Tracy-Ann Oberman's Shylock is a revelation, redefining the character with layers of maternal ferocity, dignified resilience, and a heartrending vulnerability borne from a history marred by antisemitism. Oberman, with her nuanced portrayal, turns Shylock into a beacon of righteous indignation, her demands for a pound of flesh less a vindictive cry than a heart-wrenching plea for acknowledgment and justice in the face of burgeoning fascism.

Antonio, adorned in the sinister garb of a Blackshirt, mirrors the darkness enveloping 1930s London, his every gesture dripping with an antisemitic venom so potent, it chills the marrow. The juxtaposition of his chilling demeanor with Hannah Morrish’s Portia, a Mitford-esque figure of elegance and icy charm, crafts a narrative as complex as it is captivating.
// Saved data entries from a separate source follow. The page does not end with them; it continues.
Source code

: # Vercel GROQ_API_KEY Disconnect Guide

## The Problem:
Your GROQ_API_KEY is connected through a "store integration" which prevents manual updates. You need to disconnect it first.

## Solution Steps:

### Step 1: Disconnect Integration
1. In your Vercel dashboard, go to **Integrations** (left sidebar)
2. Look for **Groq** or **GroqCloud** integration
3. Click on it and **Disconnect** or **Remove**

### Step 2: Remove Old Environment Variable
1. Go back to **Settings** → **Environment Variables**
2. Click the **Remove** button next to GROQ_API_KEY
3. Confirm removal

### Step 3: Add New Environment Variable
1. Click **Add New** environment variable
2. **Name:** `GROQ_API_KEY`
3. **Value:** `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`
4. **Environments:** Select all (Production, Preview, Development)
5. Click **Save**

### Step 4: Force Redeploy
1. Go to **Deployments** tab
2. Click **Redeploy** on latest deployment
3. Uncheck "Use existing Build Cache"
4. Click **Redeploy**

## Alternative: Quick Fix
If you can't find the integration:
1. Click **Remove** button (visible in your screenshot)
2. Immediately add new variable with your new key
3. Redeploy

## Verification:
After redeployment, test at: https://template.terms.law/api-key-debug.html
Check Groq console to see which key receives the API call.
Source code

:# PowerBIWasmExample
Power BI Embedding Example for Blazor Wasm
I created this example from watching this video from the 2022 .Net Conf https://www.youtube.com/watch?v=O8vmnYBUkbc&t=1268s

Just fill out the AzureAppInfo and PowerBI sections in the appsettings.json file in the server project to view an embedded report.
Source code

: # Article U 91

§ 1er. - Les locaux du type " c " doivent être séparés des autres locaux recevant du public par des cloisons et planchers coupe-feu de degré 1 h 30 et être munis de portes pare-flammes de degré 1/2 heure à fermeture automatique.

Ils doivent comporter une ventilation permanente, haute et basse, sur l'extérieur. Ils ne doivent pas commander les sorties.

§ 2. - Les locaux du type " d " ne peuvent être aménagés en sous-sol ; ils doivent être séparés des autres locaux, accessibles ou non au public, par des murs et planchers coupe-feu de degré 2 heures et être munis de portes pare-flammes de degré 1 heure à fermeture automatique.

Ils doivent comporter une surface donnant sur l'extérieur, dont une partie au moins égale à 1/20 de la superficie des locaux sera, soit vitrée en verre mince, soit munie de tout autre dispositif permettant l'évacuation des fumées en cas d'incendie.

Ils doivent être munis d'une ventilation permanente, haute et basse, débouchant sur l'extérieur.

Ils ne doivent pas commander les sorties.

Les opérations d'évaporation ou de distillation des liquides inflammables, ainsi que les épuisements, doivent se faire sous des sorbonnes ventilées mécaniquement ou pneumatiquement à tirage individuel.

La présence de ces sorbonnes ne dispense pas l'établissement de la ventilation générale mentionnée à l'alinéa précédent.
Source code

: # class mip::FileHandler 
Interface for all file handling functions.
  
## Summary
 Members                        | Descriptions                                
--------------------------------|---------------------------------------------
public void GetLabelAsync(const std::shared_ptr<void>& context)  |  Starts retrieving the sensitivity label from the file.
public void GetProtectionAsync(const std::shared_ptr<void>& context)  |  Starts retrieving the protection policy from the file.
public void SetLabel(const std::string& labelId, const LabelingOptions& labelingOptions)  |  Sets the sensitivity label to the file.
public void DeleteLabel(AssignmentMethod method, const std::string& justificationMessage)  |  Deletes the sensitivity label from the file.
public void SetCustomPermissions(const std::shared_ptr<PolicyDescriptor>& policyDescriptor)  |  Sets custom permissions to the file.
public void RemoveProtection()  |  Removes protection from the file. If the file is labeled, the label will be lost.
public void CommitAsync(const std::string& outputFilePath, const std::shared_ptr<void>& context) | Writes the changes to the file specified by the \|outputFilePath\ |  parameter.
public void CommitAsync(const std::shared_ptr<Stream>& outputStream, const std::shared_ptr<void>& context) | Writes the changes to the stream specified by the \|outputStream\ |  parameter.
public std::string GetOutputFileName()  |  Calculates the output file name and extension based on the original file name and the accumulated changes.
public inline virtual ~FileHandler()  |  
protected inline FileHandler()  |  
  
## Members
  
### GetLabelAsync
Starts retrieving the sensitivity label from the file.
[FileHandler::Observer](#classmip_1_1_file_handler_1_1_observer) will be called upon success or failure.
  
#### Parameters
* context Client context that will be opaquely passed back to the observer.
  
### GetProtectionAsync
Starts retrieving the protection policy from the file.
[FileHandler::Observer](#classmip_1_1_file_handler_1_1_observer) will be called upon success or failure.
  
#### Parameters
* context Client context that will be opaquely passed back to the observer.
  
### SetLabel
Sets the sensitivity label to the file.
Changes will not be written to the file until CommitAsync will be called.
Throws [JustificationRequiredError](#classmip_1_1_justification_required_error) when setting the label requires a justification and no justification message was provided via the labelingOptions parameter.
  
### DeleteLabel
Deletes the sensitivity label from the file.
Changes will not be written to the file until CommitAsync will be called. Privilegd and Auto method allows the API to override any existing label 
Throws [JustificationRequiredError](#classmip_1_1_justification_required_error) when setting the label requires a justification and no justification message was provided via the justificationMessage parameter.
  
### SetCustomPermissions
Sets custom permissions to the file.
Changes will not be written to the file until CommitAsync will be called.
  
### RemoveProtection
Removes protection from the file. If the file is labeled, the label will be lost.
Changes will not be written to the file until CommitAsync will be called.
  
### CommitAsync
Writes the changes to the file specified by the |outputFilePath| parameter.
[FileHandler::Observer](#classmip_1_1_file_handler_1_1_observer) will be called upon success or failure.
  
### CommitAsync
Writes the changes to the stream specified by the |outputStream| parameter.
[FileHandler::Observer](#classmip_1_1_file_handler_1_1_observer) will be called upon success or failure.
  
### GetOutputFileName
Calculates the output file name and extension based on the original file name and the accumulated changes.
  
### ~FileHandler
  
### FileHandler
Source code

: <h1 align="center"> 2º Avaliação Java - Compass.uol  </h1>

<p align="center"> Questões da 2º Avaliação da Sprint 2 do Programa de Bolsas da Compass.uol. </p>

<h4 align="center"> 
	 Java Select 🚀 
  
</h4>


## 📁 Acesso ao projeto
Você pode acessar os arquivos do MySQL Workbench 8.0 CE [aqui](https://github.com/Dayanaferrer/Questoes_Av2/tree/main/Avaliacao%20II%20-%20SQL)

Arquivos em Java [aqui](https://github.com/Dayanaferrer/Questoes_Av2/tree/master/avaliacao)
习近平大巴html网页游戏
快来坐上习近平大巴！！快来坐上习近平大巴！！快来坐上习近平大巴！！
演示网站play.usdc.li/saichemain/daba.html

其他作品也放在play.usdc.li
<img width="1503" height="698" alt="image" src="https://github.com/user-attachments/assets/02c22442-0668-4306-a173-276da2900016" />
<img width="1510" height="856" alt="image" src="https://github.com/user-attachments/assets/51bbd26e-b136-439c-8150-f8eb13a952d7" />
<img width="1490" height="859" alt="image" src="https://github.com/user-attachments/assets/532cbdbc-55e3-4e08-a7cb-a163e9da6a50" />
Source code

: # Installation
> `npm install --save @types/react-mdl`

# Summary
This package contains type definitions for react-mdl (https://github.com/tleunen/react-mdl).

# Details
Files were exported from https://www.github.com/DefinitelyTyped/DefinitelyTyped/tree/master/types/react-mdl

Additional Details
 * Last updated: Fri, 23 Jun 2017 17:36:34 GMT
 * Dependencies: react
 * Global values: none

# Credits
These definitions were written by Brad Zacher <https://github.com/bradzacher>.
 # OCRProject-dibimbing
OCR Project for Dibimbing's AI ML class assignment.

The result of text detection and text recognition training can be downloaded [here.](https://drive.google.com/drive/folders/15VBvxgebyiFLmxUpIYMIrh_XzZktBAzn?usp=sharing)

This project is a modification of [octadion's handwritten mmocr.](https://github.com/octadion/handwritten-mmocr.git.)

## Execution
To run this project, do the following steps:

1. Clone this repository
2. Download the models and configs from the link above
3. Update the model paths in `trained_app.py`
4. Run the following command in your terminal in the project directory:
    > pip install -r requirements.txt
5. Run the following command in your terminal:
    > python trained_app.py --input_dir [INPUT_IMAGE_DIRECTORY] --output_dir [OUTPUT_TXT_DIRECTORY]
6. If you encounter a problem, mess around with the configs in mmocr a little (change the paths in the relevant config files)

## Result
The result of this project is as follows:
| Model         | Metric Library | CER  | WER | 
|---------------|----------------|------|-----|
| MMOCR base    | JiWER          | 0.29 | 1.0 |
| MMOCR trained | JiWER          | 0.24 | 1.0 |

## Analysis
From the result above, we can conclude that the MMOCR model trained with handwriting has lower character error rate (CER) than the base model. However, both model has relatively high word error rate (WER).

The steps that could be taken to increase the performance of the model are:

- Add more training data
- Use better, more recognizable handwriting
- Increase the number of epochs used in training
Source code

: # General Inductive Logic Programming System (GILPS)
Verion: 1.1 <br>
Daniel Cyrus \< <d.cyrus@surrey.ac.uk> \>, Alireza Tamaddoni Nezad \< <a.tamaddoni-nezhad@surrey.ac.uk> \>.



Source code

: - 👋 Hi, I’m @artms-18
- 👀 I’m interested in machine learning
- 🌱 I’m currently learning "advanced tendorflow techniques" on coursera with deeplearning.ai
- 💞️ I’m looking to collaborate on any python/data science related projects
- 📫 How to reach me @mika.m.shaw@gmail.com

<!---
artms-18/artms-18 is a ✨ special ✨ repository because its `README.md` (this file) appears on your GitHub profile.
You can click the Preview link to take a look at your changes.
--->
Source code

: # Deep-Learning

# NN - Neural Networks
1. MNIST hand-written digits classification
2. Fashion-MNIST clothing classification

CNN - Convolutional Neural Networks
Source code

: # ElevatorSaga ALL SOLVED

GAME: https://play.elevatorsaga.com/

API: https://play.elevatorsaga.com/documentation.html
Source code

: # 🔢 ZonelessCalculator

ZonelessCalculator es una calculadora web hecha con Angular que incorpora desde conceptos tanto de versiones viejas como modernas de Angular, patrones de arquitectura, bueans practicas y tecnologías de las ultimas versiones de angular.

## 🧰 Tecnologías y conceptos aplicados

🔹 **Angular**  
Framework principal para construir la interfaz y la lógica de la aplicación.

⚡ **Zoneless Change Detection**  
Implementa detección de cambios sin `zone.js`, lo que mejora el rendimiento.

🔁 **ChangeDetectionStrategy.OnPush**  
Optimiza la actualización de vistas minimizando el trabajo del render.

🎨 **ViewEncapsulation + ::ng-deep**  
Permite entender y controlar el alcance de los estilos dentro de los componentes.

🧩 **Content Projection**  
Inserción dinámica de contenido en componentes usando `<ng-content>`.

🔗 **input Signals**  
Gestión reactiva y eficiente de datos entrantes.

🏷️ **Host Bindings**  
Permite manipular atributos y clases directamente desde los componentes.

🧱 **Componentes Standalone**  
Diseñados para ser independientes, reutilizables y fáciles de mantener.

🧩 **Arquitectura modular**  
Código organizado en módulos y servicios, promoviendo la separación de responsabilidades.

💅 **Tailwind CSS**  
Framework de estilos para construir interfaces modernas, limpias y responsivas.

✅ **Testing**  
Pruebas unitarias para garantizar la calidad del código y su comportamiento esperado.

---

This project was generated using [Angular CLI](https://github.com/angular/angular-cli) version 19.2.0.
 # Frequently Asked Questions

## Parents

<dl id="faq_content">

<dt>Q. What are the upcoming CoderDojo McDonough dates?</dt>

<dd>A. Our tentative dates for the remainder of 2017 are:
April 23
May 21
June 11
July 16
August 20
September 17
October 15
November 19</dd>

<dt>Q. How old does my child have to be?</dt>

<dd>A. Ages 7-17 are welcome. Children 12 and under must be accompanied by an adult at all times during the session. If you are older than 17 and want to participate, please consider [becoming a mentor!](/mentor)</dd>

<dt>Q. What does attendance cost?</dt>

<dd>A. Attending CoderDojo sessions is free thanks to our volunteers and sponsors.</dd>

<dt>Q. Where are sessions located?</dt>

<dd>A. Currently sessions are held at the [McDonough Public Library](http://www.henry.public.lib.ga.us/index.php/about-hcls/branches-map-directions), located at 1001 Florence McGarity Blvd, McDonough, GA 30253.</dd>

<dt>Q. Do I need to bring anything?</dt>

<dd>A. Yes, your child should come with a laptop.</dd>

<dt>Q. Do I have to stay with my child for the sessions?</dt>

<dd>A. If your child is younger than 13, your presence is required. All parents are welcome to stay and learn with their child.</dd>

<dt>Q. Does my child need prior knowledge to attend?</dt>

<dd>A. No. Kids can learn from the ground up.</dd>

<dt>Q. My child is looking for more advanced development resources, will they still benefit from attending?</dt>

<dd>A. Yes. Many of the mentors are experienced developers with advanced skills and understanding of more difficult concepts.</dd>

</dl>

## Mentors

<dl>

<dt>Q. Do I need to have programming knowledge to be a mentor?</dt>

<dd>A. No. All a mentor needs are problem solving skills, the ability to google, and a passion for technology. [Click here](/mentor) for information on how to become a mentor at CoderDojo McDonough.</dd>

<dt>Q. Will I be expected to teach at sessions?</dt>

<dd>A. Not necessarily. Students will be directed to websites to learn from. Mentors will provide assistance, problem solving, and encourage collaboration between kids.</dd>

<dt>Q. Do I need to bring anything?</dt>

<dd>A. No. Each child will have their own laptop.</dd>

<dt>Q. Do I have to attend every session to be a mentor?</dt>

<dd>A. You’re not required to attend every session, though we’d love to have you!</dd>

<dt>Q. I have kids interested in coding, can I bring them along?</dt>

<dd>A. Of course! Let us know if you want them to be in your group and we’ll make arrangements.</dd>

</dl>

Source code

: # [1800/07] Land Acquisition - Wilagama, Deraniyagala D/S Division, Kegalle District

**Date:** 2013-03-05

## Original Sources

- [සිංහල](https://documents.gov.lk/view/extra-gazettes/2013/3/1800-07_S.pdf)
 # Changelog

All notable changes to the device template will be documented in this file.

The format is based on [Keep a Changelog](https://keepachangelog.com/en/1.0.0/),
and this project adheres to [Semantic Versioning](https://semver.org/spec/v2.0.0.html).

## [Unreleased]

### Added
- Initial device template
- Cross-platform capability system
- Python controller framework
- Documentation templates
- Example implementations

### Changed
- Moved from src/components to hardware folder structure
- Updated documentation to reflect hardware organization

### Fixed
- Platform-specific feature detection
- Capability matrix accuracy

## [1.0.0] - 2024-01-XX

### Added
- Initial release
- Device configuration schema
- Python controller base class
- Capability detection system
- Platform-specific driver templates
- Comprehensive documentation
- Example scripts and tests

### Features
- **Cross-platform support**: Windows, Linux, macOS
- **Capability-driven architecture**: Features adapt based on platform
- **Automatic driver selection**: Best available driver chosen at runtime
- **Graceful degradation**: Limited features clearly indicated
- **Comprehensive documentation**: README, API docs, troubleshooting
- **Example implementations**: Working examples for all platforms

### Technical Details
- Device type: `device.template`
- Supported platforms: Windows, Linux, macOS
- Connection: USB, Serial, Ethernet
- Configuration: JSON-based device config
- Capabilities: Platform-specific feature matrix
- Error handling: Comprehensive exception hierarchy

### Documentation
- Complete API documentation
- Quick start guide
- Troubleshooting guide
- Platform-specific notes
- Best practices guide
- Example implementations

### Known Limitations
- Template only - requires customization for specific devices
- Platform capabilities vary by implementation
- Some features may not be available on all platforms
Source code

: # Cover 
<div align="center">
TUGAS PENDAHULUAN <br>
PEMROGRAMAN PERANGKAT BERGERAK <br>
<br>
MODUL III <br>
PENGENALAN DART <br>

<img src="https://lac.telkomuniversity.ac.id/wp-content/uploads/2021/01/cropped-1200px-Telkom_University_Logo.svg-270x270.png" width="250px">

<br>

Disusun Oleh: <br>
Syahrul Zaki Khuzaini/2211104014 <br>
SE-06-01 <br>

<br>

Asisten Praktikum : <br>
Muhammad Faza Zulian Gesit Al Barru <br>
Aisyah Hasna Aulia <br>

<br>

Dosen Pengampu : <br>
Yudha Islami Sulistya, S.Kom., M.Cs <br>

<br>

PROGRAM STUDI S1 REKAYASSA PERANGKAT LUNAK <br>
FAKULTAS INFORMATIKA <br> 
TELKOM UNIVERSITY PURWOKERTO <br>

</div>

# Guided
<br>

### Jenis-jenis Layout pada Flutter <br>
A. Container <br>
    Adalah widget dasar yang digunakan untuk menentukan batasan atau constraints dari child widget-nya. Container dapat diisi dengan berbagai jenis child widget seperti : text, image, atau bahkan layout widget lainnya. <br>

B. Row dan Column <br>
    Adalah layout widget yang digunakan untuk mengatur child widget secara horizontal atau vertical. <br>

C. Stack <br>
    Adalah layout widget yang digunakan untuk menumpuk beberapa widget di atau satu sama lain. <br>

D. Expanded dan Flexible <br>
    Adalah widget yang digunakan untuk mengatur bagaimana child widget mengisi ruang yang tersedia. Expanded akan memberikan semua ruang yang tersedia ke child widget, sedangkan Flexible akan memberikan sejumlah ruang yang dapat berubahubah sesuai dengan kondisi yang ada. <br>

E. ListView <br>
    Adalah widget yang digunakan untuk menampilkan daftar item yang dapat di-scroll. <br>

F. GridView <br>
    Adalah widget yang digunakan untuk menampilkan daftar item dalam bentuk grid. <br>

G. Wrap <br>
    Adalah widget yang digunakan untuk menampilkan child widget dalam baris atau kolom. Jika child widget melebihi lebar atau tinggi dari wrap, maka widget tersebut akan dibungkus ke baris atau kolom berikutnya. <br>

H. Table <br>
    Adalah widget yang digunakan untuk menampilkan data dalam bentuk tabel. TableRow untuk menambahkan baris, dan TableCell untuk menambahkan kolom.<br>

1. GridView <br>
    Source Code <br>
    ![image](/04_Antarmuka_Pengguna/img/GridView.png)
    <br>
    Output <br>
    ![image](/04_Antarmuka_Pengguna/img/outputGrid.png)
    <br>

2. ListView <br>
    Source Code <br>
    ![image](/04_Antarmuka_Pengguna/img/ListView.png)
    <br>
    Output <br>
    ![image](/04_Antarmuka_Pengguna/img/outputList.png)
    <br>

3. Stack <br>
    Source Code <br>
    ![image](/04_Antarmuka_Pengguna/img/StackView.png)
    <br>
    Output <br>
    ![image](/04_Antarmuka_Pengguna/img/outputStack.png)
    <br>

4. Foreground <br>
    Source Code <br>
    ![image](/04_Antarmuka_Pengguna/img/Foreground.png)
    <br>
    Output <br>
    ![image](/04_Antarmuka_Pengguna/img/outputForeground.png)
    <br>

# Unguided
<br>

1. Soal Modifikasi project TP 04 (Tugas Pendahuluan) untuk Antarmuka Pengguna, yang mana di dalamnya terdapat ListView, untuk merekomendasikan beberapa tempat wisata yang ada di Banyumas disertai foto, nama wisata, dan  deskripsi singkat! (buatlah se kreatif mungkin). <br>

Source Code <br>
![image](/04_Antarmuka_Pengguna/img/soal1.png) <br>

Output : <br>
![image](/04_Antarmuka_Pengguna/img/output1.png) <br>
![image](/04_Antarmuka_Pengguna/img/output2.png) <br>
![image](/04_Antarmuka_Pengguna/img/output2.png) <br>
Yet, for all its brilliance, the production occasionally stumbles in its ambition. The first act, meant to set the stage for the impending ideological clash, meanders, lacking the visceral punch anticipated from such a potent setting. It’s akin to lighting a fuse only to find the dynamite wet – a promise of explosion that sputters into anticipation.

Criterion Theatre, London, until 23 March 2024

Marry Me A Little

Embarking on a theatrical journey with Marry Me A Little at the brand new Stage Door Theatre in Covent Garden is akin to stepping into a cosy, somewhat melancholic soirée with Stephen Sondheim. The revue, a quilt stitched from the master's cuttings – songs that never made it into his iconic shows – offers a unique window into the emotional landscape of two New Yorkers navigating the complexities of love and loneliness.

The show itself is a curious beast. Without dialogue, its narrative is carried solely by song, threading the story of a man and woman, both unnamed, through their separate but emotionally intertwined evenings. Shelley Rivers and Markus Sodergren inhabit these roles with a chemistry that's palpable even though their characters never share the stage. Their performances are a dance of missed connections and near encounters, their voices weaving together in a tapestry of yearning and reflection that is quintessentially Sondheim.

Many of the songs sound exactly like… err… other songs from Sondheim.  Yet, despite some strengths, Marry Me A Little feels like it teeters on the brink of something greater. The absence of dialogue leaves the narrative feeling a tad unmoored. The emotional resonance of the songs occasionally struggles to compensate for the lack of spoken words to tether the storyline.

Other reviewers describe this new theatre venue as ‘intimate’. I’d describe it as a room above a pub. But it’s nice to sit at a proper table and not be cramped in next to somebody unpleasant. Plus, at 70 minutes for the whole show, it was lovely to get home and into bed early for a change.